Convert the found energy amount in Joules into kJ: \[ Q (\text{kJ}) = Q (\text{J}) / 1000 \]

Key concepts

Ideal Gas Law

The ideal gas law is a fundamental equation in thermodynamics, written as \( PV = nRT \). Here, P stands for pressure, V is volume, n represents the number of moles, R is the ideal gas constant (8.314 J/(mol·K)), and T is the temperature in Kelvin.
This equation helps us understand how gases behave under different conditions of pressure, volume, and temperature.

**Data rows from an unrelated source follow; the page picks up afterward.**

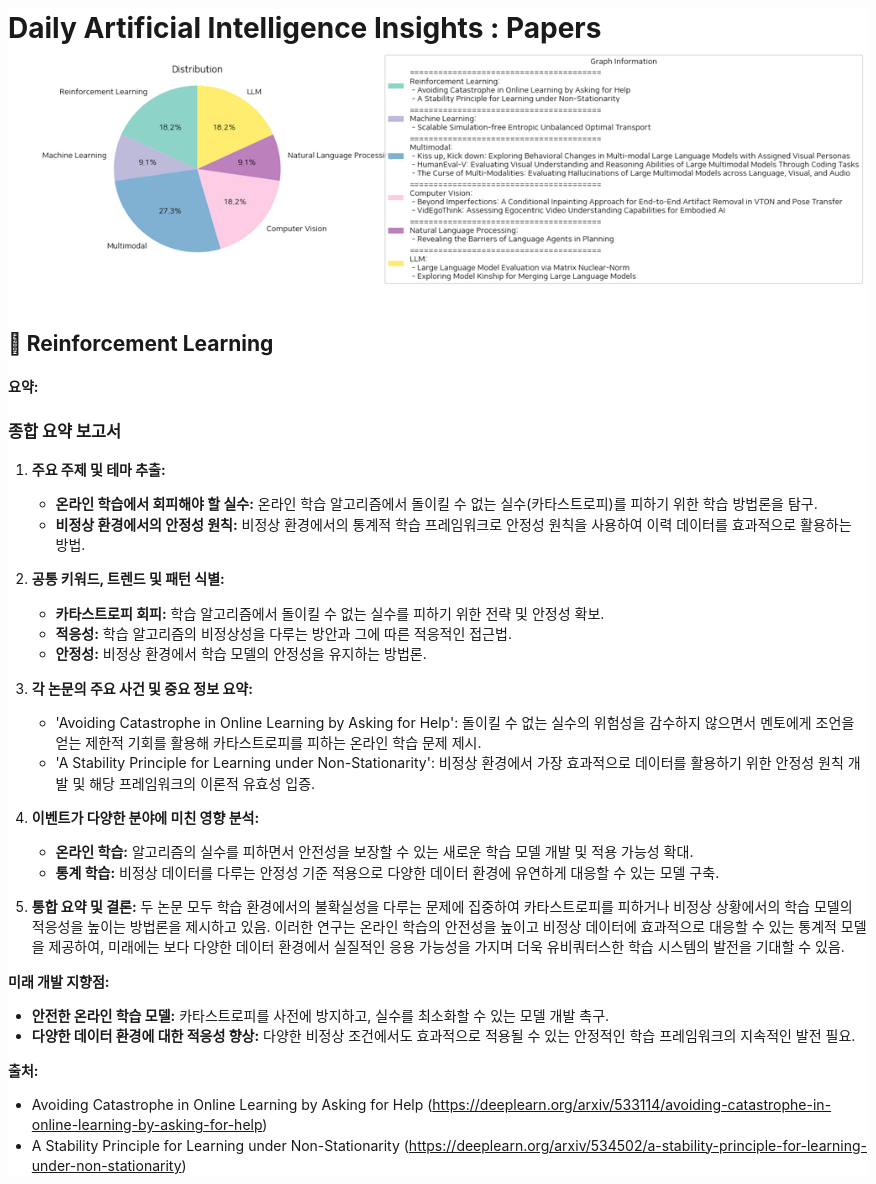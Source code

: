 # Daily Artificial Intelligence Insights : Papers![Category Distribution Graph](paper_2024-10-18.png)

## 🥳 Reinforcement Learning

**요약:**

### 종합 요약 보고서

1. **주요 주제 및 테마 추출:**
   - **온라인 학습에서 회피해야 할 실수:** 온라인 학습 알고리즘에서 돌이킬 수 없는 실수(카타스트로피)를 피하기 위한 학습 방법론을 탐구.
   - **비정상 환경에서의 안정성 원칙:** 비정상 환경에서의 통계적 학습 프레임워크로 안정성 원칙을 사용하여 이력 데이터를 효과적으로 활용하는 방법.

2. **공통 키워드, 트렌드 및 패턴 식별:**
   - **카타스트로피 회피:** 학습 알고리즘에서 돌이킬 수 없는 실수를 피하기 위한 전략 및 안정성 확보.
   - **적응성:** 학습 알고리즘의 비정상성을 다루는 방안과 그에 따른 적응적인 접근법.
   - **안정성:** 비정상 환경에서 학습 모델의 안정성을 유지하는 방법론.

3. **각 논문의 주요 사건 및 중요 정보 요약:**
   - 'Avoiding Catastrophe in Online Learning by Asking for Help': 돌이킬 수 없는 실수의 위험성을 감수하지 않으면서 멘토에게 조언을 얻는 제한적 기회를 활용해 카타스트로피를 피하는 온라인 학습 문제 제시.
   - 'A Stability Principle for Learning under Non-Stationarity': 비정상 환경에서 가장 효과적으로 데이터를 활용하기 위한 안정성 원칙 개발 및 해당 프레임워크의 이론적 유효성 입증.

4. **이벤트가 다양한 분야에 미친 영향 분석:**
   - **온라인 학습:** 알고리즘의 실수를 피하면서 안전성을 보장할 수 있는 새로운 학습 모델 개발 및 적용 가능성 확대.
   - **통계 학습:** 비정상 데이터를 다루는 안정성 기준 적용으로 다양한 데이터 환경에 유연하게 대응할 수 있는 모델 구축.

5. **통합 요약 및 결론:**
   두 논문 모두 학습 환경에서의 불확실성을 다루는 문제에 집중하여 카타스트로피를 피하거나 비정상 상황에서의 학습 모델의 적응성을 높이는 방법론을 제시하고 있음. 이러한 연구는 온라인 학습의 안전성을 높이고 비정상 데이터에 효과적으로 대응할 수 있는 통계적 모델을 제공하여, 미래에는 보다 다양한 데이터 환경에서 실질적인 응용 가능성을 가지며 더욱 유비쿼터스한 학습 시스템의 발전을 기대할 수 있음.

**미래 개발 지향점:**
- **안전한 온라인 학습 모델:** 카타스트로피를 사전에 방지하고, 실수를 최소화할 수 있는 모델 개발 촉구.
- **다양한 데이터 환경에 대한 적응성 향상:** 다양한 비정상 조건에서도 효과적으로 적용될 수 있는 안정적인 학습 프레임워크의 지속적인 발전 필요.

**출처:**

 - Avoiding Catastrophe in Online Learning by Asking for Help (https://deeplearn.org/arxiv/533114/avoiding-catastrophe-in-online-learning-by-asking-for-help)
 - A Stability Principle for Learning under Non-Stationarity (https://deeplearn.org/arxiv/534502/a-stability-principle-for-learning-under-non-stationarity)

• For example, if you increase the temperature of a gas, its volume or pressure might increase as well.
• The ideal gas law is particularly useful for calculating unknown properties, like finding the number of moles in a container when pressure, volume, and temperature are known.

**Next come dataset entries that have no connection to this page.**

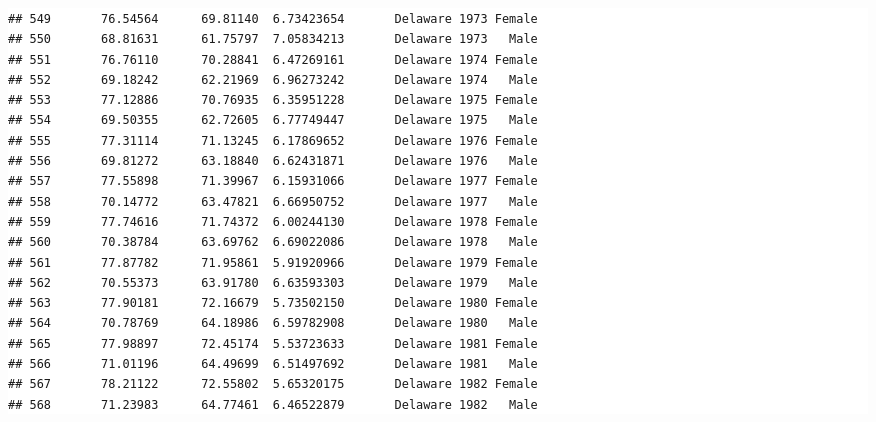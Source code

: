     ## 549       76.54564      69.81140  6.73423654       Delaware 1973 Female
    ## 550       68.81631      61.75797  7.05834213       Delaware 1973   Male
    ## 551       76.76110      70.28841  6.47269161       Delaware 1974 Female
    ## 552       69.18242      62.21969  6.96273242       Delaware 1974   Male
    ## 553       77.12886      70.76935  6.35951228       Delaware 1975 Female
    ## 554       69.50355      62.72605  6.77749447       Delaware 1975   Male
    ## 555       77.31114      71.13245  6.17869652       Delaware 1976 Female
    ## 556       69.81272      63.18840  6.62431871       Delaware 1976   Male
    ## 557       77.55898      71.39967  6.15931066       Delaware 1977 Female
    ## 558       70.14772      63.47821  6.66950752       Delaware 1977   Male
    ## 559       77.74616      71.74372  6.00244130       Delaware 1978 Female
    ## 560       70.38784      63.69762  6.69022086       Delaware 1978   Male
    ## 561       77.87782      71.95861  5.91920966       Delaware 1979 Female
    ## 562       70.55373      63.91780  6.63593303       Delaware 1979   Male
    ## 563       77.90181      72.16679  5.73502150       Delaware 1980 Female
    ## 564       70.78769      64.18986  6.59782908       Delaware 1980   Male
    ## 565       77.98897      72.45174  5.53723633       Delaware 1981 Female
    ## 566       71.01196      64.49699  6.51497692       Delaware 1981   Male
    ## 567       78.21122      72.55802  5.65320175       Delaware 1982 Female
    ## 568       71.23983      64.77461  6.46522879       Delaware 1982   Male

Remember to always convert temperature to Kelvin in these calculations, as the equation uses absolute temperature.

Isothermal Process

An isothermal process is one where the temperature remains constant throughout. This is significant in thermodynamics because it simplifies many calculations. For example: \( Q = W \) in an isothermal process of an ideal gas, where Q is heat transfer and W is the work done.
In an isothermal process, the internal energy change \( \text{∆U} \) is zero because the internal energy of an ideal gas depends only on its temperature. This means any heat energy added to the system is used to do work.
For example, if gas is allowed to expand in a piston while maintaining a constant temperature, the work done by the gas is exactly equal to the heat added to the system.

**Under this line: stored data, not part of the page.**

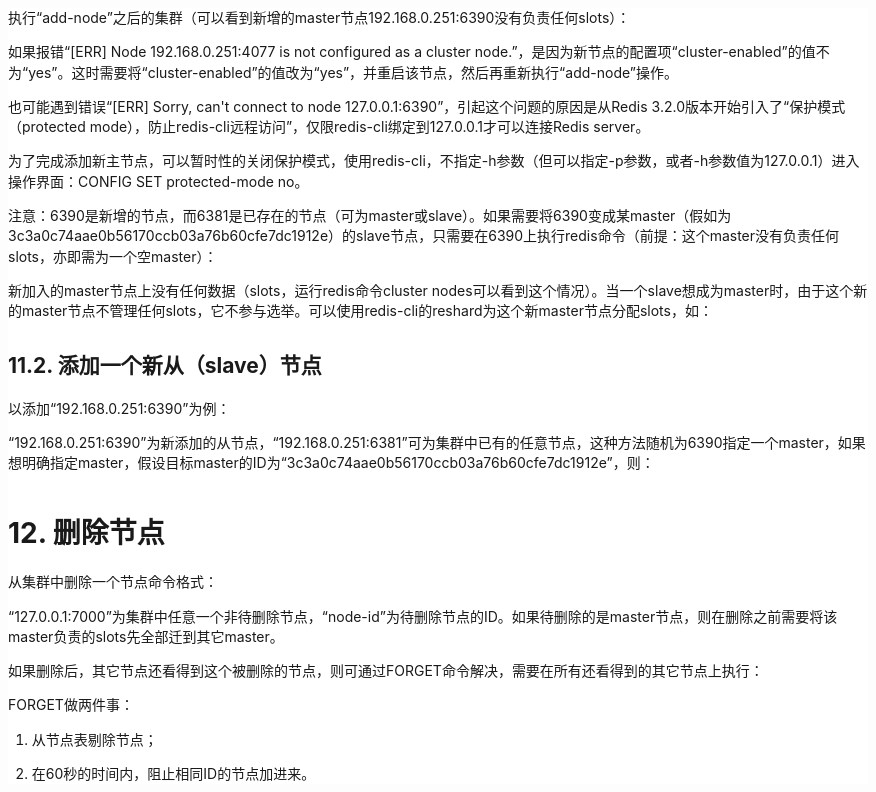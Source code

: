 
执行“add-node”之后的集群（可以看到新增的master节点192.168.0.251:6390没有负责任何slots）：



 

如果报错“[ERR] Node 192.168.0.251:4077 is not configured as a cluster node.”，是因为新节点的配置项“cluster-enabled”的值不为“yes”。这时需要将“cluster-enabled”的值改为“yes”，并重启该节点，然后再重新执行“add-node”操作。

 

也可能遇到错误“[ERR] Sorry, can't connect to node 127.0.0.1:6390”，引起这个问题的原因是从Redis 3.2.0版本开始引入了“保护模式（protected mode），防止redis-cli远程访问”，仅限redis-cli绑定到127.0.0.1才可以连接Redis server。

为了完成添加新主节点，可以暂时性的关闭保护模式，使用redis-cli，不指定-h参数（但可以指定-p参数，或者-h参数值为127.0.0.1）进入操作界面：CONFIG SET protected-mode no。

注意：6390是新增的节点，而6381是已存在的节点（可为master或slave）。如果需要将6390变成某master（假如为3c3a0c74aae0b56170ccb03a76b60cfe7dc1912e）的slave节点，只需要在6390上执行redis命令（前提：这个master没有负责任何slots，亦即需为一个空master）：



 

新加入的master节点上没有任何数据（slots，运行redis命令cluster nodes可以看到这个情况）。当一个slave想成为master时，由于这个新的master节点不管理任何slots，它不参与选举。可以使用redis-cli的reshard为这个新master节点分配slots，如：



## 11.2. 添加一个新从（slave）节点

以添加“192.168.0.251:6390”为例：



 

“192.168.0.251:6390”为新添加的从节点，“192.168.0.251:6381”可为集群中已有的任意节点，这种方法随机为6390指定一个master，如果想明确指定master，假设目标master的ID为“3c3a0c74aae0b56170ccb03a76b60cfe7dc1912e”，则：



# 12. 删除节点

从集群中删除一个节点命令格式：



 

“127.0.0.1:7000”为集群中任意一个非待删除节点，“node-id”为待删除节点的ID。如果待删除的是master节点，则在删除之前需要将该master负责的slots先全部迁到其它master。



 

如果删除后，其它节点还看得到这个被删除的节点，则可通过FORGET命令解决，需要在所有还看得到的其它节点上执行：



 

FORGET做两件事：

1) 从节点表剔除节点；

2) 在60秒的时间内，阻止相同ID的节点加进来。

First Law of Thermodynamics

The first law of thermodynamics is also known as the law of energy conservation. It states that energy cannot be created or destroyed, only transformed from one form to another. Mathematically, it is expressed as: \[ \text{∆U} = Q - W \]where \( \text{∆U} \) is the change in internal energy, Q is the heat added to the system, and W is the work done by the system.
In an isothermal process, \( \text{∆U} \) is zero, so \( Q = W \). This means all the heat added to the system is used to do work, such as expanding the gas in a tank.
Understanding this law is crucial for solving problems in thermodynamics, as it helps us balance energy inputs and outputs in various processes.

Pressure Conversion

Pressure conversion is often required because pressure can be measured in different units, such as atmospheres (atm), bars, or Pascals (Pa). In many thermodynamic calculations, it is crucial to convert these units to maintain consistency.
For example, 1 bar is equal to \(10^5 \) Pascals (Pa). To convert from bars to Pascals, you can multiply the value in bars by \(10^5 \).
In the given problem:

• The pressure of 0.7 bar is converted to Pascals as \[ 0.7 \text{ bar} = 0.7 \times 10^5 \text{ Pa} = 70000 \text{ Pa} \]
• Similarly, 1 bar is converted to Pascals as \[ 1 \text{ bar} = 1 \times 10^5 \text{ Pa} = 100000 \text{ Pa} \]

These conversions are essential for correctly applying formulas like the ideal gas law where the pressure must be in consistent units.